We liaised with key department heads to identify pain points within their current processes and map out the lifecycle of a customer order from inception to completion. Additionally we gathered a ‘wishlist’ from frontline staff, advising them to focus on features of a system that would improve productivity, minimise customer issues and prevent errors. Using this information we were able to streamline and improve the company’s existing ordering system by moving everything online and automating as much of the process as possible.
The system was going to be adopted by thousands of users in multiple countries, speaking different languages and of varying degrees of technical knowledge. Therefore when designing and developing we focused on simplicity, intuitiveness and automation.
At each stage of the process we only ever request the minimum amount of information required from the end user. Wherever possible, information is auto-filled from their account details and/or order history, speeding up interactions and minimising human error.
One of the major pain points we identified during the research stage of the project was the problem of overdue orders. Our solution to this issue begins by ensuring that users are always aware of the status of their existing orders on the system – the first piece of information visible upon accessing the system is the total number of outstanding and overdue orders on your account. These are colour coded for maximum impact – turning amber then red depending on the length of time the order has been overdue.
In addition to the visual cues within the dashboard, the system will also inform users via email when an order becomes overdue. These warnings increase in frequency based on the length of time an order has been overdue, initially going to the person named on an order before being sent to the account supervisor in extreme instances.
The result of these implementations was a reduction in the percentage of orders that reach ‘outstanding’ status, and the complete removal manual chasing of the majority of overdue orders.
Multi-lingual support was integrated into the system via an intelligent combination of automatic and manual translation processes. We used a trusted language consultant to manually translate the static text content throughout the system, to ensure that the most important text was human-readable in the languages required.
As a fallback and for dynamically added text we used Google Translate to automatically convert any untranslated text into the language selected by the user. This ensures that all text is readable by non-English users in their native language, whether or not the non-English translation has been manually added to the system.
Language preference is both auto-detected and stored as a preference on your account once selected by a user.
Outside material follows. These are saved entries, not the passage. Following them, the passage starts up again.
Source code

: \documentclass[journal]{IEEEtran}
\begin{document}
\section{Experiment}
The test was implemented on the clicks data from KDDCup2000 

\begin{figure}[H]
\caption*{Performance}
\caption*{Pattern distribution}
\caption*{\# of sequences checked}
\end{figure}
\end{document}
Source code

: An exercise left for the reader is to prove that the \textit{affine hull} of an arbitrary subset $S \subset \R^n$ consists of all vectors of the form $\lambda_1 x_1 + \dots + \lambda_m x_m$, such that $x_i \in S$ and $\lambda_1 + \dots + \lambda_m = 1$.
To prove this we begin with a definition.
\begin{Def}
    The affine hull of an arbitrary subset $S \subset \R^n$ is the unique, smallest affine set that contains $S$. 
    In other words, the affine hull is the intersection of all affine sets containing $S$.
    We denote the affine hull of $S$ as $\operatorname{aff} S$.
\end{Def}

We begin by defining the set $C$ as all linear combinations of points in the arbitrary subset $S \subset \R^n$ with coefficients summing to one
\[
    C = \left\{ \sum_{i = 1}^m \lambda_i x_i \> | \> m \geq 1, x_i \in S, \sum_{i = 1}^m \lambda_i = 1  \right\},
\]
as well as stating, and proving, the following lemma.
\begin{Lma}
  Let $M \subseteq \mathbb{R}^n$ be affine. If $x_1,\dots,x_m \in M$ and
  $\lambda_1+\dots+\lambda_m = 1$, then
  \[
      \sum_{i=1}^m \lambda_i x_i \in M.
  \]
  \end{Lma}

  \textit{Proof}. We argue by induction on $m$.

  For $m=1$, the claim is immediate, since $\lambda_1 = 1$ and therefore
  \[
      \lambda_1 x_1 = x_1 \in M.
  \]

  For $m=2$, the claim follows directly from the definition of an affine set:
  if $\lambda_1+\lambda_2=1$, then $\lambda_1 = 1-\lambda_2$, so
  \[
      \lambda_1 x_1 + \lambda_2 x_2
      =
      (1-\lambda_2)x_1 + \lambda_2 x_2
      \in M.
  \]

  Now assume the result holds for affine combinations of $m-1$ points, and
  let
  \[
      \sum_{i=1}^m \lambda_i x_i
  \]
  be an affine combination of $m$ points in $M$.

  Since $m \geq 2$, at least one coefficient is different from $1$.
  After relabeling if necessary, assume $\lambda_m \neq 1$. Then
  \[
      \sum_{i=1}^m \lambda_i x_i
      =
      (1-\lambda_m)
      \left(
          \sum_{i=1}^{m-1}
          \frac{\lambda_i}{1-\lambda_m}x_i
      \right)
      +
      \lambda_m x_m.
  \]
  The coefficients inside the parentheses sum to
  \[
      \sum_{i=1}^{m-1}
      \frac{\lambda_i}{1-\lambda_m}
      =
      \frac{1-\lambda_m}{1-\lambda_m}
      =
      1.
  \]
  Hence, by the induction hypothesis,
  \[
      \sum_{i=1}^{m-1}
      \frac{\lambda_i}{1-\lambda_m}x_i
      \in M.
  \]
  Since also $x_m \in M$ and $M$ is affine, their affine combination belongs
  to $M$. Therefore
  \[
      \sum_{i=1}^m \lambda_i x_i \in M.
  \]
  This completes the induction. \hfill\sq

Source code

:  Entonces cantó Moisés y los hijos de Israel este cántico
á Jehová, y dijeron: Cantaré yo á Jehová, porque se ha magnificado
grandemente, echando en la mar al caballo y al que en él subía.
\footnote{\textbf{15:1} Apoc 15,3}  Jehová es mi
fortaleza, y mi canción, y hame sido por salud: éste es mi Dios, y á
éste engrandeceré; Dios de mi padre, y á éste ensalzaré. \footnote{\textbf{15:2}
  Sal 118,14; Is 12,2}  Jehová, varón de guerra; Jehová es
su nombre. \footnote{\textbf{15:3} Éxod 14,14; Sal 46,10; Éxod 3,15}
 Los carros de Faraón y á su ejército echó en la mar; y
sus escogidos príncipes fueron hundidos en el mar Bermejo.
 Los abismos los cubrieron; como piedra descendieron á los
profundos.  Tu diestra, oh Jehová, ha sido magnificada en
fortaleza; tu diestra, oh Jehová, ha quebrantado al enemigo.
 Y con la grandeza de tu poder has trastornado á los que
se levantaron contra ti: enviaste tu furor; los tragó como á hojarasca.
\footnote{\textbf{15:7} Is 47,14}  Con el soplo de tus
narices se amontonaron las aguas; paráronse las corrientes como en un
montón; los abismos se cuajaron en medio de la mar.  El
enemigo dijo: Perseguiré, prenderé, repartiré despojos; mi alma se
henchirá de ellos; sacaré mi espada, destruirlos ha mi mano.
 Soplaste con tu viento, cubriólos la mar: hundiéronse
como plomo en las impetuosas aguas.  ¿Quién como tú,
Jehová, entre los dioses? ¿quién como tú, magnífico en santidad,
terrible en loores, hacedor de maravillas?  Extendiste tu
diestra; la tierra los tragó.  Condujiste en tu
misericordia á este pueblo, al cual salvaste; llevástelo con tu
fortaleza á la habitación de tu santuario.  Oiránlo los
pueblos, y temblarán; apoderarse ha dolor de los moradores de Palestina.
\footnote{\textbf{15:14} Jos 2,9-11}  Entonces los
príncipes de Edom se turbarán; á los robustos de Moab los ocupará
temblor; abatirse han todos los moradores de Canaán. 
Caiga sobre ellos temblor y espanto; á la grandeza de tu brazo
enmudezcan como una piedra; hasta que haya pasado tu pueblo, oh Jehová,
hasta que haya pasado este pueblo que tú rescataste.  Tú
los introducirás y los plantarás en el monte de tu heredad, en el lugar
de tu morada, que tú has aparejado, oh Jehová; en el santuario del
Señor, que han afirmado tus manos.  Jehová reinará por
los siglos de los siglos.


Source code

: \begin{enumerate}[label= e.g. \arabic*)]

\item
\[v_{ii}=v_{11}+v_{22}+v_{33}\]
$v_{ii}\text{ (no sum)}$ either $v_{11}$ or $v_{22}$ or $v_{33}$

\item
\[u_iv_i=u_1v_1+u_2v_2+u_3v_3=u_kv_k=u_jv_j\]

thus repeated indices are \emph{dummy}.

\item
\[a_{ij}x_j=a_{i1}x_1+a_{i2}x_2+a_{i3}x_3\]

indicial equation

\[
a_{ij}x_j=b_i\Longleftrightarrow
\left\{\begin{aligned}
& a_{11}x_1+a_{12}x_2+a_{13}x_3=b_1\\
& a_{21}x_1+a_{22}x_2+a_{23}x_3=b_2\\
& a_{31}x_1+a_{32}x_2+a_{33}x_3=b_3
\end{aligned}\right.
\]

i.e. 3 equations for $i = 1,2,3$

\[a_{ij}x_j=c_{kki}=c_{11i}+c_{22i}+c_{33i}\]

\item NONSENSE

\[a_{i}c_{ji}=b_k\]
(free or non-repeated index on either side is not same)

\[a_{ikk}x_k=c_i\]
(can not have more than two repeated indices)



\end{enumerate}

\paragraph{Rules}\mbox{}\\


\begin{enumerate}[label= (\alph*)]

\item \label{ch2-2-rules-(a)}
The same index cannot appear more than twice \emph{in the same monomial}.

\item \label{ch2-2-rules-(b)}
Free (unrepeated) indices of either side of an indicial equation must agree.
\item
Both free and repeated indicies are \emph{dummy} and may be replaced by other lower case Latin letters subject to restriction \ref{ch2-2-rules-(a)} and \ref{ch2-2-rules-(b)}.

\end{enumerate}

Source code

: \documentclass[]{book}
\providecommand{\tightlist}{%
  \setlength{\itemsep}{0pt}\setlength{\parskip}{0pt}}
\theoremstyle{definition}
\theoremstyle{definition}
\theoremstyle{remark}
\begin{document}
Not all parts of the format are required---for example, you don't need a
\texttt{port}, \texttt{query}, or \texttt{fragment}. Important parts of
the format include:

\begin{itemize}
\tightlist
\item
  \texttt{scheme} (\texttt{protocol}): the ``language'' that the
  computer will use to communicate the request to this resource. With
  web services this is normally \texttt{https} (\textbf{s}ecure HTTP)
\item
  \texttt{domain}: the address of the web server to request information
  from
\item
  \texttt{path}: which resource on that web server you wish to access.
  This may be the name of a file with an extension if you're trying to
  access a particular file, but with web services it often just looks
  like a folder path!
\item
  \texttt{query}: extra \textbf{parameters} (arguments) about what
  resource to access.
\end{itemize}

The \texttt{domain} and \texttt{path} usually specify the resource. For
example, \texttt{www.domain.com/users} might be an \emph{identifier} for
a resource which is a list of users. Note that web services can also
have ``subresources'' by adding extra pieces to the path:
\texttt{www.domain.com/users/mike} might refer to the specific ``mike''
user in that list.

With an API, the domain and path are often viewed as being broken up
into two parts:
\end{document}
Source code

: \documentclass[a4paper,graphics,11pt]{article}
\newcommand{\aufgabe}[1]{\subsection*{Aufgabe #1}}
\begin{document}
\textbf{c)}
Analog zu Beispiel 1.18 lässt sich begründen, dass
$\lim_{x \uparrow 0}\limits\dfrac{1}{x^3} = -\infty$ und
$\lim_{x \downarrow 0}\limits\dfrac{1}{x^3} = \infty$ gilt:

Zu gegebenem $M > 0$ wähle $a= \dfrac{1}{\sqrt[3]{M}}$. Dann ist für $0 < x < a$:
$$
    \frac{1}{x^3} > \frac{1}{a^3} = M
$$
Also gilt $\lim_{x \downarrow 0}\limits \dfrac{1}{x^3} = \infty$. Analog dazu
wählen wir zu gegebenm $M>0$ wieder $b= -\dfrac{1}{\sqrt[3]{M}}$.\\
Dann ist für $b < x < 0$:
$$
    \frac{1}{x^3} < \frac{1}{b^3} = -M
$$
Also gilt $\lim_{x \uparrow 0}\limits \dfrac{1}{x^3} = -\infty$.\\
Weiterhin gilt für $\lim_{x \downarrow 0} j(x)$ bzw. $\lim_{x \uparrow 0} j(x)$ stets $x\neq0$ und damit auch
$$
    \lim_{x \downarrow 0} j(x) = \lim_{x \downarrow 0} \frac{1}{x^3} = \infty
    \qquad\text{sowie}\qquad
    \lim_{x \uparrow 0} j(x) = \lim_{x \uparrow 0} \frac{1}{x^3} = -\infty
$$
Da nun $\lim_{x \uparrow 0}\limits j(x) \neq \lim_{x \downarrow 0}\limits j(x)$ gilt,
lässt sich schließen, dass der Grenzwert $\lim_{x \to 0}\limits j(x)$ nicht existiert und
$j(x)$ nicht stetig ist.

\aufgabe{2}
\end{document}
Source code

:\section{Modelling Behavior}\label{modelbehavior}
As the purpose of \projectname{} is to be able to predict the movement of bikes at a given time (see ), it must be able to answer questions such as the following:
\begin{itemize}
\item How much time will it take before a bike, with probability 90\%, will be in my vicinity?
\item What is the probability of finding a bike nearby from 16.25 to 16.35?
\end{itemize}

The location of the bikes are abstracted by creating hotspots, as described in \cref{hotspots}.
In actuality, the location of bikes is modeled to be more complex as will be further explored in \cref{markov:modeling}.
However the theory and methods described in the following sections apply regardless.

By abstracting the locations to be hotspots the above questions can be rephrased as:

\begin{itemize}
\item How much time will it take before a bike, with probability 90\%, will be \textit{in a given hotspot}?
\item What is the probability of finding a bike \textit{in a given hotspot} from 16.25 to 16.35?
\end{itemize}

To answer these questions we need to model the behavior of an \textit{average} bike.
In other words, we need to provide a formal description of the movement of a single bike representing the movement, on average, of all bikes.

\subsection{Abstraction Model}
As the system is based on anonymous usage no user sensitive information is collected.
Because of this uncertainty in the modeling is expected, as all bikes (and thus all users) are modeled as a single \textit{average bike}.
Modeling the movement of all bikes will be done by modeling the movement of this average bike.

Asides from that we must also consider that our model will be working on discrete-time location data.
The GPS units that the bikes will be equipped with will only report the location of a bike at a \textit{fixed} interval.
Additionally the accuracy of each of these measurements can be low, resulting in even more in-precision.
Several communication methods are employed within the system to guide users should they encounter any issues. An updatable help section is maintained by The Wheel Company where they provide answers commonly asked questions, allowing users to find instant answers to their queries.
A notification facility is used to relay important or time-sensitive information to all users at once, for example to inform them of planned maintenance or service interruptions.
The system was built with flexibility in mind, and post-launch several new features have been added in order to respond to user feedback. This flexibility has also allowed The Wheel Company to repurpose the system with customisations tailored to fit the requirements of their individual service contracts on a per client basis.